- [Brief]: When you write out the listing, keep every character and omit the pictures.

------------------------

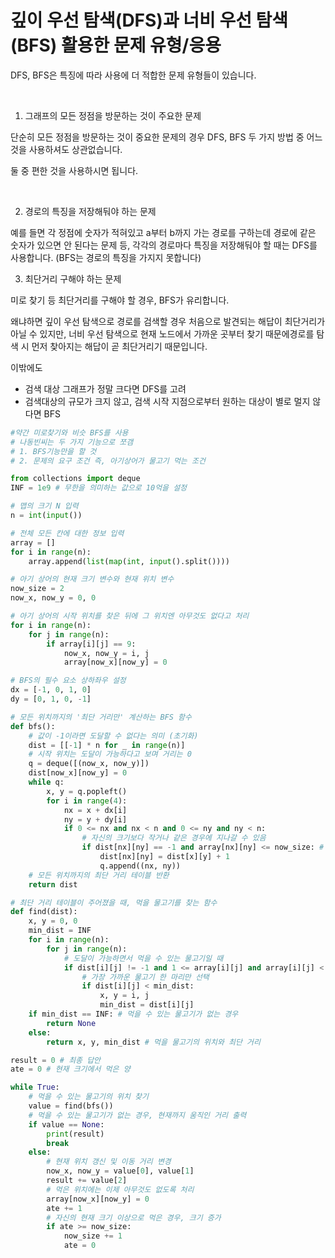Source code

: # 깊이 우선 탐색(DFS)과 너비 우선 탐색(BFS) 활용한 문제 유형/응용

DFS, BFS은 특징에 따라 사용에 더 적합한 문제 유형들이 있습니다.

​

1) 그래프의 모든 정점을 방문하는 것이 주요한 문제

단순히 모든 정점을 방문하는 것이 중요한 문제의 경우 DFS, BFS 두 가지 방법 중 어느 것을 사용하셔도 상관없습니다.

둘 중 편한 것을 사용하시면 됩니다.

​

2) 경로의 특징을 저장해둬야 하는 문제

예를 들면 각 정점에 숫자가 적혀있고 a부터 b까지 가는 경로를 구하는데 경로에 같은 숫자가 있으면 안 된다는 문제 등, 각각의 경로마다 특징을 저장해둬야 할 때는 DFS를 사용합니다.
(BFS는 경로의 특징을 가지지 못합니다)

 

3) 최단거리 구해야 하는 문제

미로 찾기 등 최단거리를 구해야 할 경우, BFS가 유리합니다.

왜냐하면 깊이 우선 탐색으로 경로를 검색할 경우 처음으로 발견되는 해답이 최단거리가 아닐 수 있지만, 
너비 우선 탐색으로 현재 노드에서 가까운 곳부터 찾기 때문에경로를 탐색 시 먼저 찾아지는 해답이 곧 최단거리기 때문입니다.

 

이밖에도 

- 검색 대상 그래프가 정말 크다면 DFS를 고려
- 검색대상의 규모가 크지 않고, 검색 시작 지점으로부터 원하는 대상이 별로 멀지 않다면 BFS




```py
#약간 미로찾기와 비슷 BFS를 사용
# 나동빈씨는 두 가지 기능으로 쪼갬 
# 1. BFS기능만을 할 것
# 2. 문제의 요구 조건 즉, 아기상어가 물고기 먹는 조건

from collections import deque
INF = 1e9 # 무한을 의미하는 값으로 10억을 설정

# 맵의 크기 N 입력
n = int(input())

# 전체 모든 칸에 대한 정보 입력
array = []
for i in range(n):
    array.append(list(map(int, input().split())))

# 아기 상어의 현재 크기 변수와 현재 위치 변수
now_size = 2
now_x, now_y = 0, 0

# 아기 상어의 시작 위치를 찾은 뒤에 그 위치엔 아무것도 없다고 처리
for i in range(n):
    for j in range(n):
        if array[i][j] == 9:
            now_x, now_y = i, j
            array[now_x][now_y] = 0

# BFS의 필수 요소 상하좌우 설정
dx = [-1, 0, 1, 0]
dy = [0, 1, 0, -1]

# 모든 위치까지의 '최단 거리만' 계산하는 BFS 함수
def bfs():
    # 값이 -1이라면 도달할 수 없다는 의미 (초기화)
    dist = [[-1] * n for _ in range(n)]
    # 시작 위치는 도달이 가능하다고 보며 거리는 0
    q = deque([(now_x, now_y)])
    dist[now_x][now_y] = 0
    while q:
        x, y = q.popleft()
        for i in range(4):
            nx = x + dx[i]
            ny = y + dy[i]
            if 0 <= nx and nx < n and 0 <= ny and ny < n:
                # 자신의 크기보다 작거나 같은 경우에 지나갈 수 있음
                if dist[nx][ny] == -1 and array[nx][ny] <= now_size: # 이해가 안가는 부분.....ㄹㅇ
                    dist[nx][ny] = dist[x][y] + 1
                    q.append((nx, ny))
    # 모든 위치까지의 최단 거리 테이블 반환
    return dist

# 최단 거리 테이블이 주어졌을 때, 먹을 물고기를 찾는 함수
def find(dist):
    x, y = 0, 0
    min_dist = INF
    for i in range(n):
        for j in range(n):
            # 도달이 가능하면서 먹을 수 있는 물고기일 때
            if dist[i][j] != -1 and 1 <= array[i][j] and array[i][j] < now_size:
                # 가장 가까운 물고기 한 마리만 선택
                if dist[i][j] < min_dist:
                    x, y = i, j
                    min_dist = dist[i][j]
    if min_dist == INF: # 먹을 수 있는 물고기가 없는 경우
        return None
    else:
        return x, y, min_dist # 먹을 물고기의 위치와 최단 거리

result = 0 # 최종 답안
ate = 0 # 현재 크기에서 먹은 양

while True:
    # 먹을 수 있는 물고기의 위치 찾기
    value = find(bfs())
    # 먹을 수 있는 물고기가 없는 경우, 현재까지 움직인 거리 출력
    if value == None:
        print(result)
        break
    else:
        # 현재 위치 갱신 및 이동 거리 변경
        now_x, now_y = value[0], value[1]
        result += value[2]
        # 먹은 위치에는 이제 아무것도 없도록 처리
        array[now_x][now_y] = 0
        ate += 1
        # 자신의 현재 크기 이상으로 먹은 경우, 크기 증가
        if ate >= now_size:
            now_size += 1
            ate = 0


```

------------------------

- [Task answer]:
Source code

: # 깊이 우선 탐색(DFS)과 너비 우선 탐색(BFS) 활용한 문제 유형/응용

DFS, BFS은 특징에 따라 사용에 더 적합한 문제 유형들이 있습니다.

​

1) 그래프의 모든 정점을 방문하는 것이 주요한 문제

단순히 모든 정점을 방문하는 것이 중요한 문제의 경우 DFS, BFS 두 가지 방법 중 어느 것을 사용하셔도 상관없습니다.

둘 중 편한 것을 사용하시면 됩니다.

​

2) 경로의 특징을 저장해둬야 하는 문제

예를 들면 각 정점에 숫자가 적혀있고 a부터 b까지 가는 경로를 구하는데 경로에 같은 숫자가 있으면 안 된다는 문제 등, 각각의 경로마다 특징을 저장해둬야 할 때는 DFS를 사용합니다.
(BFS는 경로의 특징을 가지지 못합니다)

 

3) 최단거리 구해야 하는 문제

미로 찾기 등 최단거리를 구해야 할 경우, BFS가 유리합니다.

왜냐하면 깊이 우선 탐색으로 경로를 검색할 경우 처음으로 발견되는 해답이 최단거리가 아닐 수 있지만, 
너비 우선 탐색으로 현재 노드에서 가까운 곳부터 찾기 때문에경로를 탐색 시 먼저 찾아지는 해답이 곧 최단거리기 때문입니다.

 

이밖에도 

- 검색 대상 그래프가 정말 크다면 DFS를 고려
- 검색대상의 규모가 크지 않고, 검색 시작 지점으로부터 원하는 대상이 별로 멀지 않다면 BFS




```py
#약간 미로찾기와 비슷 BFS를 사용
# 나동빈씨는 두 가지 기능으로 쪼갬 
# 1. BFS기능만을 할 것
# 2. 문제의 요구 조건 즉, 아기상어가 물고기 먹는 조건

from collections import deque
INF = 1e9 # 무한을 의미하는 값으로 10억을 설정

# 맵의 크기 N 입력
n = int(input())

# 전체 모든 칸에 대한 정보 입력
array = []
for i in range(n):
    array.append(list(map(int, input().split())))

# 아기 상어의 현재 크기 변수와 현재 위치 변수
now_size = 2
now_x, now_y = 0, 0

# 아기 상어의 시작 위치를 찾은 뒤에 그 위치엔 아무것도 없다고 처리
for i in range(n):
    for j in range(n):
        if array[i][j] == 9:
            now_x, now_y = i, j
            array[now_x][now_y] = 0

# BFS의 필수 요소 상하좌우 설정
dx = [-1, 0, 1, 0]
dy = [0, 1, 0, -1]

# 모든 위치까지의 '최단 거리만' 계산하는 BFS 함수
def bfs():
    # 값이 -1이라면 도달할 수 없다는 의미 (초기화)
    dist = [[-1] * n for _ in range(n)]
    # 시작 위치는 도달이 가능하다고 보며 거리는 0
    q = deque([(now_x, now_y)])
    dist[now_x][now_y] = 0
    while q:
        x, y = q.popleft()
        for i in range(4):
            nx = x + dx[i]
            ny = y + dy[i]
            if 0 <= nx and nx < n and 0 <= ny and ny < n:
                # 자신의 크기보다 작거나 같은 경우에 지나갈 수 있음
                if dist[nx][ny] == -1 and array[nx][ny] <= now_size: # 이해가 안가는 부분.....ㄹㅇ
                    dist[nx][ny] = dist[x][y] + 1
                    q.append((nx, ny))
    # 모든 위치까지의 최단 거리 테이블 반환
    return dist

# 최단 거리 테이블이 주어졌을 때, 먹을 물고기를 찾는 함수
def find(dist):
    x, y = 0, 0
    min_dist = INF
    for i in range(n):
        for j in range(n):
            # 도달이 가능하면서 먹을 수 있는 물고기일 때
            if dist[i][j] != -1 and 1 <= array[i][j] and array[i][j] < now_size:
                # 가장 가까운 물고기 한 마리만 선택
                if dist[i][j] < min_dist:
                    x, y = i, j
                    min_dist = dist[i][j]
    if min_dist == INF: # 먹을 수 있는 물고기가 없는 경우
        return None
    else:
        return x, y, min_dist # 먹을 물고기의 위치와 최단 거리

result = 0 # 최종 답안
ate = 0 # 현재 크기에서 먹은 양

while True:
    # 먹을 수 있는 물고기의 위치 찾기
    value = find(bfs())
    # 먹을 수 있는 물고기가 없는 경우, 현재까지 움직인 거리 출력
    if value == None:
        print(result)
        break
    else:
        # 현재 위치 갱신 및 이동 거리 변경
        now_x, now_y = value[0], value[1]
        result += value[2]
        # 먹은 위치에는 이제 아무것도 없도록 처리
        array[now_x][now_y] = 0
        ate += 1
        # 자신의 현재 크기 이상으로 먹은 경우, 크기 증가
        if ate >= now_size:
            now_size += 1
            ate = 0


```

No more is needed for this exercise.